[[ Given entries, beginning ]]

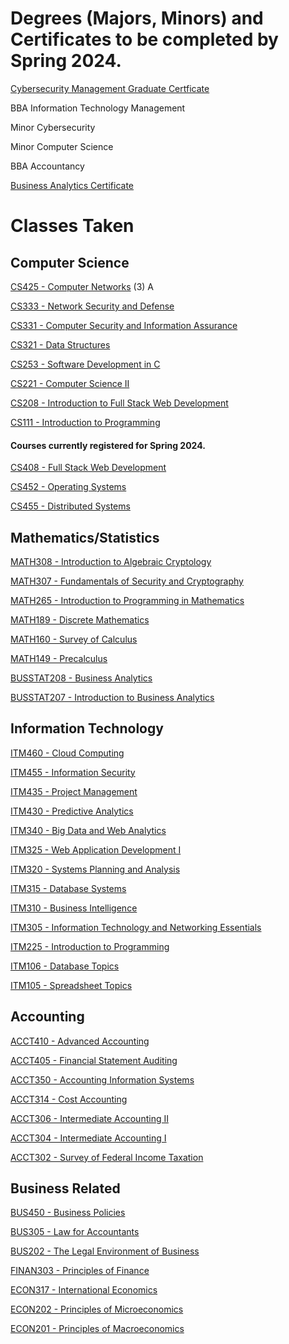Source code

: 
# Degrees (Majors, Minors) and Certificates to be completed by Spring 2024.

[Cybersecurity Management Graduate Certficate](https://www.boisestate.edu/cobe-itscm/graduate-certificate-in-cybersecurity-management/)

BBA Information Technology Management

Minor Cybersecurity

Minor Computer Science

BBA Accountancy

[Business Analytics Certificate](https://www.boisestate.edu/cobe-itscm/certificate-in-business-analytics/)


# Classes Taken

## Computer Science

[CS425 - Computer Networks](https://www.boisestate.edu/registrar-catalog/#/courses/S1i_f8I98?bcCurrent=CS425) (3) A

[CS333 - Network Security and Defense](https://www.boisestate.edu/registrar-catalog/#/courses/SJ77QIUcI?bcCurrent=CS333)

[CS331 - Computer Security and Information Assurance](https://www.boisestate.edu/registrar-catalog/#/courses/rym7mLIcI?bc=true&bcCurrent=CS331)

[CS321 - Data Structures](https://www.boisestate.edu/registrar-catalog/#/courses/SJ0xQ8I98?bcCurrent=CS321)

[CS253 - Software Development in C](https://www.boisestate.edu/registrar-catalog/#/courses/r1NfG8IcU?bcCurrent=CS253)

[CS221 - Computer Science II](https://www.boisestate.edu/registrar-catalog/#/courses/SygWSzII98?bcCurrent=CS221)

[CS208 - Introduction to Full Stack Web Development](https://www.boisestate.edu/registrar-catalog/#/courses/Hk9gqpkej?&bcCurrent=CS208)

[CS111 - Introduction to Programming](https://www.boisestate.edu/registrar-catalog/#/courses/SJHvXLL9I?bcCurrent=CS111)


#### Courses currently registered for Spring 2024.

[CS408 - Full Stack Web Development](https://www.boisestate.edu/registrar-catalog/#/courses/B1pZ7LL9I?bcCurrent=CS408)

[CS452 - Operating Systems](https://www.boisestate.edu/registrar-catalog/#/courses/r1GvJLI58?bcCurrent=CS452)

[CS455 - Distributed Systems](https://www.boisestate.edu/registrar-catalog/#/courses/HyWBM8IcL?&bcCurrent=CS455)


## Mathematics/Statistics

[MATH308 - Introduction to Algebraic Cryptology](https://www.boisestate.edu/registrar-catalog/#/courses/BklN6-UU9L?bcCurrent=MATH308)

[MATH307 - Fundamentals of Security and Cryptography](https://www.boisestate.edu/registrar-catalog/#/courses/HkleaWLUqI?bcCurrent=MATH307)

[MATH265 - Introduction to Programming in Mathematics](https://www.boisestate.edu/registrar-catalog/#/courses/rkxDNUU5I?true&bcCurrent=MATH265)

[MATH189 - Discrete Mathematics](https://www.boisestate.edu/registrar-catalog/#/courses/Skgqe78L5I?bcCurrent=MATH189)

[MATH160 - Survey of Calculus](https://www.boisestate.edu/registrar-catalog/#/courses/SyYGeUU98?bcCurrent=MATH160)

[MATH149 - Precalculus](https://www.boisestate.edu/registrar-catalog/#/courses/HyIR7L8c8?bcCurrent=MATH149)

[BUSSTAT208 - Business Analytics](https://www.boisestate.edu/registrar-catalog/#/courses/BylBiyLUqU?bcCurrent=BUSSTAT208)

[BUSSTAT207 - Introduction to Business Analytics](https://www.boisestate.edu/registrar-catalog/#/courses/ByZBjyLUc8?bcCurrent=BUSSTAT207)


## Information Technology

[ITM460 - Cloud Computing](https://www.boisestate.edu/registrar-catalog/#/courses/rk8UN8I98?bcCurrent=ITM460)

[ITM455 - Information Security](https://www.boisestate.edu/registrar-catalog/#/courses/HJuobL89L?bcCurrent=ITM455)

[ITM435 - Project Management](https://www.boisestate.edu/registrar-catalog/#/courses/H1llp-889U?&bcCurrent=SCM435)

[ITM430 - Predictive Analytics](https://www.boisestate.edu/registrar-catalog/#/courses/BJeUsX8LqU?bcCurrent=ITM430)

[ITM340 - Big Data and Web Analytics](https://www.boisestate.edu/registrar-catalog/#/courses/BybIVLI5L?&bcCurrent=ITM340)

[ITM325 - Web Application Development I](https://www.boisestate.edu/registrar-catalog/#/courses/Sy4oW8I5U?bcCurrent=ITM325)

[ITM320 - Systems Planning and Analysis](https://www.boisestate.edu/registrar-catalog/#/courses/HJrjy8U5I?bcCurrent=ITM320)

[ITM315 - Database Systems](https://www.boisestate.edu/registrar-catalog/#/courses/BklZokL85U?bcCurrent=ITM315)

[ITM310 - Business Intelligence](https://www.boisestate.edu/registrar-catalog/#/courses/ryxskLU5U?bcCurrent=ITM310)

[ITM305 - Information Technology and Networking Essentials](https://www.boisestate.edu/registrar-catalog/#/courses/S12DfLU9L?&bcCurrent=ITM305)

[ITM225 - Introduction to Programming](https://www.boisestate.edu/registrar-catalog/#/courses/rymez885U?bcCurrent=ITM225)

[ITM106 - Database Topics](https://www.boisestate.edu/registrar-catalog/#/courses/rJeWjJ8IcI?bc=true&bcCurrent=ITM106)

[ITM105 - Spreadsheet Topics](https://www.boisestate.edu/registrar-catalog/#/courses/BJZj1UL5L?bcCurrent=ITM105)


## Accounting

[ACCT410 - Advanced Accounting](https://www.boisestate.edu/registrar-catalog/#/courses/Ske3wk8U5I?bcCurrent=ACCT410)

[ACCT405 - Financial Statement Auditing](https://www.boisestate.edu/registrar-catalog/#/courses/rJxhDJLU5U?bcCurrent=ACCT405)

[ACCT350 - Accounting Information Systems](https://www.boisestate.edu/registrar-catalog/#/courses/BJexu18UcU?bcCurrent=ACCT350)

[ACCT314 - Cost Accounting](https://www.boisestate.edu/registrar-catalog/#/courses/BkZ3PJU85U?bcCurrent=ACCT314)

[ACCT306 - Intermediate Accounting II](https://www.boisestate.edu/registrar-catalog/#/courses/Sk2vJILq8?bcCurrent=ACCT306)

[ACCT304 - Intermediate Accounting I](https://www.boisestate.edu/registrar-catalog/#/courses/B12PJIUcL?&bcCurrent=ACCT304)

[ACCT302 - Survey of Federal Income Taxation](https://www.boisestate.edu/registrar-catalog/#/courses/Hyb3DyIUqU?bcCurrent=ACCT302)


## Business Related

[BUS450 - Business Policies](https://www.boisestate.edu/registrar-catalog/#/courses/HkgisJULcI?bcCurrent=BUS450)

[BUS305 - Law for Accountants](https://www.boisestate.edu/registrar-catalog/#/courses/BJsiyUUc8?bcCurrent=BUS305)

[BUS202 - The Legal Environment of Business](https://www.boisestate.edu/registrar-catalog/#/courses/SksikLUcI?bcCurrent=BUS202)

[FINAN303 - Principles of Finance](https://www.boisestate.edu/registrar-catalog/#/courses/SkeQayIU9L?bcCurrent=FINAN303)

[ECON317 - International Economics](https://www.boisestate.edu/registrar-catalog/#/courses/B1-lnJLI5I?&bcCurrent=ECON317)

[ECON202 - Principles of Microeconomics](https://www.boisestate.edu/registrar-catalog/#/courses/H1gh1L8qU?&bcCurrent=ECON202)

[ECON201 - Principles of Macroeconomics](https://www.boisestate.edu/registrar-catalog/#/courses/BJlhy88cI?bcCurrent=ECON201)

[[ Given entries, end ]]

Task prompt: Wherever the line holding "[ITM105 - Spreadsheet" falls in the entries above, copy exactly from it through the line holding "[ACCT410 - Advanced", inclusive, and add nothing.

Result:
[ITM105 - Spreadsheet Topics](https://www.boisestate.edu/registrar-catalog/#/courses/BJZj1UL5L?bcCurrent=ITM105)


## Accounting

[ACCT410 - Advanced Accounting](https://www.boisestate.edu/registrar-catalog/#/courses/Ske3wk8U5I?bcCurrent=ACCT410)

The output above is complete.